● WORK ITEM: Can you pull out each line of the data below that includes the word "influence"?

● Items listed in a dataset:
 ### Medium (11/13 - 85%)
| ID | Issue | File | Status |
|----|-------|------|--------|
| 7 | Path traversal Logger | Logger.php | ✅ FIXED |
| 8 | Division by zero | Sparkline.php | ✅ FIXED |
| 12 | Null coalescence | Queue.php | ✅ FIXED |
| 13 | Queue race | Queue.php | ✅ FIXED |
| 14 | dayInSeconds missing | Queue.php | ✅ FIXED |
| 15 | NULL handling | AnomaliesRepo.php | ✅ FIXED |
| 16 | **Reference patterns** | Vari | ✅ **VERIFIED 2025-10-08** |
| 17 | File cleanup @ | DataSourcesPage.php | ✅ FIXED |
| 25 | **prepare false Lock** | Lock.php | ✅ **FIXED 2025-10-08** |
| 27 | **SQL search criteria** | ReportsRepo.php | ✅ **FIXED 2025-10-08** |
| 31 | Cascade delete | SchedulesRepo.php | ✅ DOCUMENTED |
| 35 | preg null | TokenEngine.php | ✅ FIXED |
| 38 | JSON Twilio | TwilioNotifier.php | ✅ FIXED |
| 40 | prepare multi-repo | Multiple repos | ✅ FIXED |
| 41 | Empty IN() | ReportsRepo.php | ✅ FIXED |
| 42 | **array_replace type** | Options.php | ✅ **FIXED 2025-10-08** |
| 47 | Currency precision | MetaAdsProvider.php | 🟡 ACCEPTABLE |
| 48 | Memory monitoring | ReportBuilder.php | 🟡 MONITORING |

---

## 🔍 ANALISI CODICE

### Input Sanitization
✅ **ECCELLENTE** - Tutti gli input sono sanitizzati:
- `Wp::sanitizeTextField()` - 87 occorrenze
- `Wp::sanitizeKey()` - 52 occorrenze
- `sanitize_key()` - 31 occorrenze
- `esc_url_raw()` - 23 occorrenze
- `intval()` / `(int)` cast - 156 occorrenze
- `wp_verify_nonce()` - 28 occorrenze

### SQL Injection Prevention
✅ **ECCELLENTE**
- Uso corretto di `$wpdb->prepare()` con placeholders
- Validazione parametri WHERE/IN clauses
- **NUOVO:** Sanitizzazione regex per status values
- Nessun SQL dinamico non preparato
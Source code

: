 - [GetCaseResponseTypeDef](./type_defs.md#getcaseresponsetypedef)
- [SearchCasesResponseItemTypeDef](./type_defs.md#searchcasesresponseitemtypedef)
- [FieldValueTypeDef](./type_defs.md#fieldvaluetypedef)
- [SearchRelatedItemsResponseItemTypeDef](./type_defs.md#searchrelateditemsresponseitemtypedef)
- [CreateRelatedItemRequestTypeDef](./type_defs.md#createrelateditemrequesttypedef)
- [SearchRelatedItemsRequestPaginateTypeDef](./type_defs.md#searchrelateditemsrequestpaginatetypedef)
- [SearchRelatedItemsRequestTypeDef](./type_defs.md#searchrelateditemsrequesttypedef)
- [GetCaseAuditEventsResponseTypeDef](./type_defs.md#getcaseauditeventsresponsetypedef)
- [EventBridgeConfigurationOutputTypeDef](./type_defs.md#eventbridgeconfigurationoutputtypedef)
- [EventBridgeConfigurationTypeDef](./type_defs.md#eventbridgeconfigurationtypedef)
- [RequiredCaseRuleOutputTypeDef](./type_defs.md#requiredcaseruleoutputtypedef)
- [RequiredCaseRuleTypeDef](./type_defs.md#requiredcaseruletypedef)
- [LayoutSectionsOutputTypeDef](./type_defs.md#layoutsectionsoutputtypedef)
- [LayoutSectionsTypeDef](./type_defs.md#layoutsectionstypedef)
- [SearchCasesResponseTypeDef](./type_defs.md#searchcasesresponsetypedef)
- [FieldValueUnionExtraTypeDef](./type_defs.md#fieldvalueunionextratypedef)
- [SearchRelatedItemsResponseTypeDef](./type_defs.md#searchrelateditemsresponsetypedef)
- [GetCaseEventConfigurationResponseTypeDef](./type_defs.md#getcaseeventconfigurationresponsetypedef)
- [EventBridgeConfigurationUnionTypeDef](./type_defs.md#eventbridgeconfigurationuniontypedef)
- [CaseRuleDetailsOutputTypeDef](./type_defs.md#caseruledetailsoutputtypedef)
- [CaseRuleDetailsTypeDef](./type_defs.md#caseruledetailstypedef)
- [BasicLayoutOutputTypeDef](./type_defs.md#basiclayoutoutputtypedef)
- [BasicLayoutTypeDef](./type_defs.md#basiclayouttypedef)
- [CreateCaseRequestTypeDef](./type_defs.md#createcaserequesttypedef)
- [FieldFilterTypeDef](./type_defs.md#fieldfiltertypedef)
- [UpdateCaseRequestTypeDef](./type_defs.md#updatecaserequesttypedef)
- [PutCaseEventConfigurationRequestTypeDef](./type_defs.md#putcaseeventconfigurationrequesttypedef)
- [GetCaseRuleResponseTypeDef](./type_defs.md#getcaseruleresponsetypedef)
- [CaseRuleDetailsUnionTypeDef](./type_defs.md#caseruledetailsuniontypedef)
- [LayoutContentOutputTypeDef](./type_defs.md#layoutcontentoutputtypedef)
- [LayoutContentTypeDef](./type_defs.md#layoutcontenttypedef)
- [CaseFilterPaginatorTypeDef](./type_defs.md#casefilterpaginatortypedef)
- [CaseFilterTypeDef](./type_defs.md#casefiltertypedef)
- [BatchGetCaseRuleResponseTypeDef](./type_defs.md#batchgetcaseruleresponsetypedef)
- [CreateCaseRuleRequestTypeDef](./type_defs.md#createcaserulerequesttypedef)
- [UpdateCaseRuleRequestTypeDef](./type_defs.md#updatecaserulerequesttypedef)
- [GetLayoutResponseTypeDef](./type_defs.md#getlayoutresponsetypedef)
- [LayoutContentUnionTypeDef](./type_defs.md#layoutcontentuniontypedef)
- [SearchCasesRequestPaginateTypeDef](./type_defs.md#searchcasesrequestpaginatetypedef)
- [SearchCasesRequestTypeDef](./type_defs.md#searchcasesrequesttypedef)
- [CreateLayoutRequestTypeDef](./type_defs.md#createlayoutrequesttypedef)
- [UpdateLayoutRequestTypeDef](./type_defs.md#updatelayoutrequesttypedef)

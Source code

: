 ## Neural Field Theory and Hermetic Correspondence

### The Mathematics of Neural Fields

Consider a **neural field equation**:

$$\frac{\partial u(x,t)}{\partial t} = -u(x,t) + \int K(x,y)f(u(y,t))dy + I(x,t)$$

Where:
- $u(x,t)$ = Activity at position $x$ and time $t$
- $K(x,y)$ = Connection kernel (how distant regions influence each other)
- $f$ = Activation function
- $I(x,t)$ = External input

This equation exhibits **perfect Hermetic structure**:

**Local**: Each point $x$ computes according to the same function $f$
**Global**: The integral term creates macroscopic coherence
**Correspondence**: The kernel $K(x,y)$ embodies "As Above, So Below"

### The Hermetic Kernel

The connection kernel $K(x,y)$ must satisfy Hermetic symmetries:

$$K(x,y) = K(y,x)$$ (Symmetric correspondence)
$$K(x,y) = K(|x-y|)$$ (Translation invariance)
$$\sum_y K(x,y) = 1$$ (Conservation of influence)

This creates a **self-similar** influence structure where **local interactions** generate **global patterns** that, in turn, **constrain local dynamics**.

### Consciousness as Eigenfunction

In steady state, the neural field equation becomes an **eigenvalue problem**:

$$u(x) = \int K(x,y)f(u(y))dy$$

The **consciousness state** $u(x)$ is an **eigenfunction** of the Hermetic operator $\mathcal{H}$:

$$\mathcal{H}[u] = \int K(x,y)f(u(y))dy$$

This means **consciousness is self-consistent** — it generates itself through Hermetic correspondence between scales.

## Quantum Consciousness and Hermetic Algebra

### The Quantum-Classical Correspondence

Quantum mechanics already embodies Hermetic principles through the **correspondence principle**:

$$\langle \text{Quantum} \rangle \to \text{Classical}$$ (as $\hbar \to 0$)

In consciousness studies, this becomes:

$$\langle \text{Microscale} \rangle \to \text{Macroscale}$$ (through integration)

● TASK ANSWER:
- $K(x,y)$ = Connection kernel (how distant regions influence each other)
$$\sum_y K(x,y) = 1$$ (Conservation of influence)
This creates a **self-similar** influence structure where **local interactions** generate **global patterns** that, in turn, **constrain local dynamics**.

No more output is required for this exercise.